His Holiness had told us to engage with people when we returned home, not to isolate ourselves, and to return to Dharamsala to "recharge." But that was not so simple to do.  Apart from teaching, few jobs granted time for travel to India. And making a living as a professor was not my fate.  We would not return to Dharamsala and another audience with the Dalai Lama until 2001. By then Kay had started painting thankas and she requested the meeting with him to discuss her work and gain some guidance.  I thought I was coming along to the audience as company, and had no specific reason to meet with him. But as his brother Thubten Norbu had said to me back when I was a graduate student, you cannot be in the presence of beings such at the Dalai Lama without extraordinary things happening.

As Kay talked to him about thanka painting I enjoyed his company.  We had greeted him in the usual way, offering scarves, but instead of taking the scarves and returning them to us as a blessing he had set them by his side.  Throughout our time together my mind kept asking, would I get the scarf back as a blessed memento or not? Finally, as the conversation approached its conclusion, an attendant came in with a small tray in his hands. Two little bronze buddhas sat on the tray, and I thought, how wonderful, we had each received such statues from him at the conclusion of previous audiences, now I would receive a third one!
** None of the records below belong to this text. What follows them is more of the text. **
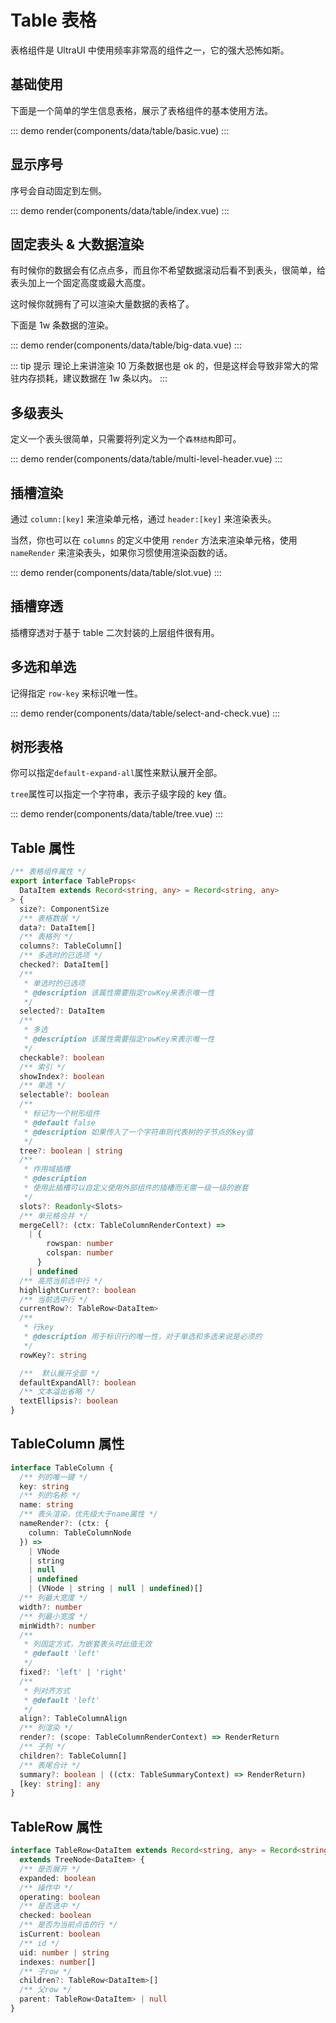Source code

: # Table 表格

表格组件是 UltraUI 中使用频率非常高的组件之一，它的强大恐怖如斯。

## 基础使用

下面是一个简单的学生信息表格，展示了表格组件的基本使用方法。

::: demo
render(components/data/table/basic.vue)
:::

## 显示序号

序号会自动固定到左侧。

::: demo
render(components/data/table/index.vue)
:::

## 固定表头 & 大数据渲染

有时候你的数据会有亿点点多，而且你不希望数据滚动后看不到表头，很简单，给表头加上一个固定高度或最大高度。

这时候你就拥有了可以渲染大量数据的表格了。

下面是 1w 条数据的渲染。

::: demo
render(components/data/table/big-data.vue)
:::

::: tip 提示
理论上来讲渲染 10 万条数据也是 ok 的，但是这样会导致非常大的常驻内存损耗，建议数据在 1w 条以内。
:::

## 多级表头

定义一个表头很简单，只需要将列定义为一个`森林结构`即可。

::: demo
render(components/data/table/multi-level-header.vue)
:::

## 插槽渲染

通过 `column:[key]` 来渲染单元格，通过 `header:[key]` 来渲染表头。

当然，你也可以在 `columns` 的定义中使用 `render` 方法来渲染单元格，使用 `nameRender` 来渲染表头，如果你习惯使用渲染函数的话。

::: demo
render(components/data/table/slot.vue)
:::

## 插槽穿透

插槽穿透对于基于 table 二次封装的上层组件很有用。

## 多选和单选

记得指定 `row-key` 来标识唯一性。

::: demo
render(components/data/table/select-and-check.vue)
:::

## 树形表格

你可以指定`default-expand-all`属性来默认展开全部。

`tree`属性可以指定一个字符串，表示子级字段的 key 值。

::: demo
render(components/data/table/tree.vue)
:::

## Table 属性

```ts
/** 表格组件属性 */
export interface TableProps<
  DataItem extends Record<string, any> = Record<string, any>
> {
  size?: ComponentSize
  /** 表格数据 */
  data?: DataItem[]
  /** 表格列 */
  columns?: TableColumn[]
  /** 多选时的已选项 */
  checked?: DataItem[]
  /**
   * 单选时的已选项
   * @description 该属性需要指定rowKey来表示唯一性
   */
  selected?: DataItem
  /**
   * 多选
   * @description 该属性需要指定rowKey来表示唯一性
   */
  checkable?: boolean
  /** 索引 */
  showIndex?: boolean
  /** 单选 */
  selectable?: boolean
  /**
   * 标记为一个树形组件
   * @default false
   * @description 如果传入了一个字符串则代表树的子节点的key值
   */
  tree?: boolean | string
  /**
   * 作用域插槽
   * @description
   * 使用此插槽可以自定义使用外部组件的插槽而无需一级一级的嵌套
   */
  slots?: Readonly<Slots>
  /** 单元格合并 */
  mergeCell?: (ctx: TableColumnRenderContext) =>
    | {
        rowspan: number
        colspan: number
      }
    | undefined
  /** 高亮当前选中行 */
  highlightCurrent?: boolean
  /** 当前选中行 */
  currentRow?: TableRow<DataItem>
  /**
   * 行key
   * @description 用于标识行的唯一性，对于单选和多选来说是必须的
   */
  rowKey?: string

  /**  默认展开全部 */
  defaultExpandAll?: boolean
  /** 文本溢出省略 */
  textEllipsis?: boolean
}
```

## TableColumn 属性

```ts
interface TableColumn {
  /** 列的唯一键 */
  key: string
  /** 列的名称 */
  name: string
  /** 表头渲染，优先级大于name属性 */
  nameRender?: (ctx: {
    column: TableColumnNode
  }) =>
    | VNode
    | string
    | null
    | undefined
    | (VNode | string | null | undefined)[]
  /** 列最大宽度 */
  width?: number
  /** 列最小宽度 */
  minWidth?: number
  /**
   * 列固定方式，为嵌套表头时此值无效
   * @default 'left'
   */
  fixed?: 'left' | 'right'
  /**
   * 列对齐方式
   * @default 'left'
   */
  align?: TableColumnAlign
  /** 列渲染 */
  render?: (scope: TableColumnRenderContext) => RenderReturn
  /** 子列 */
  children?: TableColumn[]
  /** 表尾合计 */
  summary?: boolean | ((ctx: TableSummaryContext) => RenderReturn)
  [key: string]: any
}
```

## TableRow 属性

```ts
interface TableRow<DataItem extends Record<string, any> = Record<string, any>>
  extends TreeNode<DataItem> {
  /** 是否展开 */
  expanded: boolean
  /** 操作中 */
  operating: boolean
  /** 是否选中 */
  checked: boolean
  /** 是否为当前点击的行 */
  isCurrent: boolean
  /** id */
  uid: number | string
  indexes: number[]
  /** 子row */
  children?: TableRow<DataItem>[]
  /** 父row */
  parent: TableRow<DataItem> | null
}
```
The conversation with Kay came to its conclusion and he stood up. The attendant put the tray to his side, he picked up a small buddha statue and began to hand it to me, and then stopped. He looked at me and said, "Often when I have visitors I like to give them a small statue. But I don't want to do that unless my visitors are Buddhists. Are you a Buddhist"? I was dumbfounded, almost speechless. How could I answer such a question? I had been meeting with him over a period of almost 20 years, and he knew quite well that I had translated Nagarjuna, had been Tara Tulku's disciple, was now Locho Rinpoche's disciple and had been on retreat in his own monastery. What did he mean, was I a Buddhist?

This was serious. Was I REALLY a Buddhist?  What made a person a Buddhist if the question was now in the air? I stammered, "Yes, I am.  At least I hope I am." He placed the small statue on his head to bless it and handed it to me. Without further conversation he blessed the second statue and handed it to Kay. Then, at my request, we stepped outside to have a group photo.

Dharamsala, 2001

We walked back to the Green Hotel, and I kept wondering, am I really a Buddhist? Clearly this had not been a question but a challenge. Could I be a Buddhist? Nine years earlier His Holiness had said that the Buddhadharma could be boiled down to three things: refuge, bodhicitta and impermanence. To be a Buddhist meant that one took refuge in the Buddha, Dharma and Sangha, viewed existence as impermanent and expressed the bodhicitta attitude in their life. Had I really done these things? That was the challenge the Dalai Lama had posed to me. How serious was I? What was lacking?  How hard would I work at the Buddhadharma? He had shown me how hard he worked at it. The question was like a Zen koan. It would stick in me mind for years. Was I really a Buddhist or just pretending?

The question would return again and again. Over the years Kay and I would attend many of his teachings and initiations in large public gatherings and he would challenge the audience's seriousness in sometimes gentle and sometimes strict ways.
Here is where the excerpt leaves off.